Scamming and its Effect on Vulnerable Individuals, and some thoughts about the State Pension Age
Last week in the House of Commons, North Ayrshire & Arran MP, Patricia Gibson, sponsored a debate on Scamming and its Effect on Vulnerable Individuals. Said Patricia: “This is a huge and growing challenge in all of our communities, particularly as the population is ageing and more and more people are living with dementia. Scams disproportionately, but do not exclusively, affect the elderly and vulnerable.
“Too many people are targeted and scammed, with their own homes often becoming the setting for this cynical and cruel criminal activity. Whilst it is believed that only around 5% of scam victims report such crimes, Trading Standards understand that harm extends far beyond any financial losses incurred. Scam victims may suffer emotional and psychological trauma with even an impact on the victim’s physical wellbeing.

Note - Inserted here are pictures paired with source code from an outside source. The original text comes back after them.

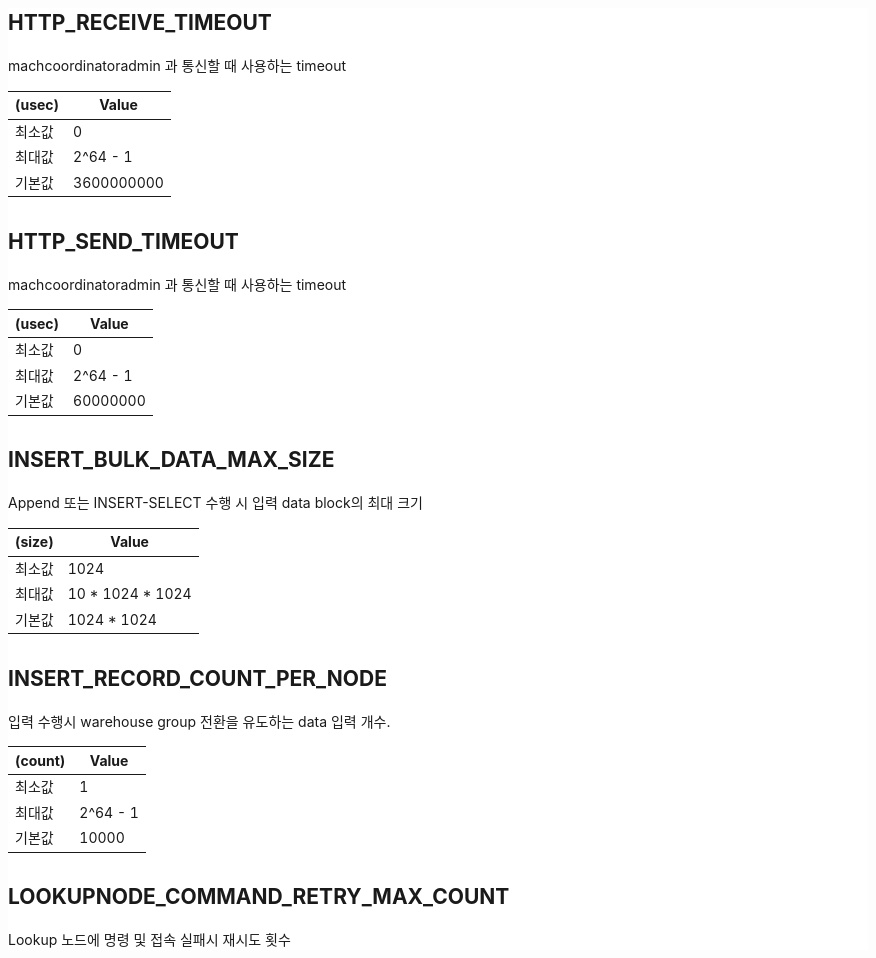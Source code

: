 ## HTTP_RECEIVE_TIMEOUT

machcoordinatoradmin 과 통신할 때 사용하는 timeout

|(usec)|	Value|
|------|---------|
|최소값|	0|
|최대값|	2^64 - 1|
|기본값|	3600000000|

## HTTP_SEND_TIMEOUT

machcoordinatoradmin 과 통신할 때 사용하는 timeout

|(usec)|	Value|
|------|---------|
|최소값|	0|
|최대값|	2^64 - 1|
|기본값|	60000000|

## INSERT_BULK_DATA_MAX_SIZE

Append 또는 INSERT-SELECT 수행 시 입력 data block의 최대 크기

|(size)|	Value|
|------|---------|
|최소값|	1024|
|최대값|	10 * 1024 * 1024|
|기본값|	1024 * 1024|

## INSERT_RECORD_COUNT_PER_NODE

입력 수행시 warehouse group 전환을 유도하는 data 입력 개수.

|(count)|	Value|
|------|---------|
|최소값|	1|
|최대값|	2^64 - 1|
|기본값|	10000|

## LOOKUPNODE_COMMAND_RETRY_MAX_COUNT

Lookup 노드에 명령 및 접속 실패시 재시도 횟수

“Pension frauds, bogus equity release schemes, fictitious prize draws, false investment opportunities, upfront payments to release lottery wins, upfront payment for building work that is either never started or never completed; the list of attempts to defraud people out of their cash goes on.
“I urge all constituents to never send or give money to anyone they don’t know and to contact the police by calling 101, in any doubt about someone who approaches them with an “opportunity”. If anyone believes they have been a victim of a scam they should report it to Action Fraud on 0300 123 2040.”
Patricia has joined the grass roots campaign to raise local awareness of scamming by becoming a SCAMbassador for North Ayrshire & Arran.
Patricia also sent us the following, about the State Pension Age:
“The principle behind the equalising the State Pension Age (SPA) is something that all parties support in the name of restoring parity between men and women. However, any levelling must be done honestly and responsibly, something absent from the UK Government’s strategy thus far. The State Pension is not a privilege, it is a contract, and in terms of women born in the 1950s, the UK Tory Government has categorically broken that contract.
The 2011 Pensions Act accelerated the timetable for increasing women’s State Pension Age. Women will see a rise in age from 63 to 65 between April 2016 and November 2018, and from 65 to 66 by October 2020. These changes impact on 240,000 Scottish women, 4,800 of whom reside in my North Ayrshire & Arran constituency. This means they will have to wait longer than anticipated before receiving the State Pension. What’s more, the UK Government has given these women next to no notice to prepare for these changes. In many cases, individuals have not received any notification, throwing thousands of retirement plans into chaos.
This injustice has inspired many to speak out against the Tories’ ill-advised plans. None have been more vocal than the Women Against State Pension Inequality (WASPI) campaign group. Their strength and conviction contributed in no small part to the matter being debated at Westminster several times.
A Public Petition I am gathering signatures for will be presented to Parliament on 11 October urging the Government to make fair transitional arrangements for all women born in the 1950s (on or after 6 April 1951) who have unfairly borne the burden of the increase in SPA. Last week the SNP published independently commissioned research proving that Tory figures, supposedly illustrating the ‘unaffordable’ cost of such a transition, are entirely false.
The report by Landman Economics models five different reform options for compensating women who will lose out from accelerated increases in the SPA specified in the Pensions Act 2011. One option is a return to the original timetable set out in the 1995 Pensions Act, whereby women’s SPA rises from 63 in March 2016 to 65 by April 2020, with no further increase to 66 until the mid-2020s. This has been costed at £8 billion, a sum dwarfed by the £30 billion figure used by Tory politicians attempting to absolve themselves of responsibility.
The National Insurance Fund (NIF) is billions of pounds in surplus and can only be used to pay for contributory benefits such as the State Pension. Millions of pensioners, workers and their employers have no idea that the money they pay in National Insurance is not being used to pay higher pensions and benefits. The NIF had a £20.9 billion surplus at the end of March 2015 and projects a surplus of £30.7 billion next year.”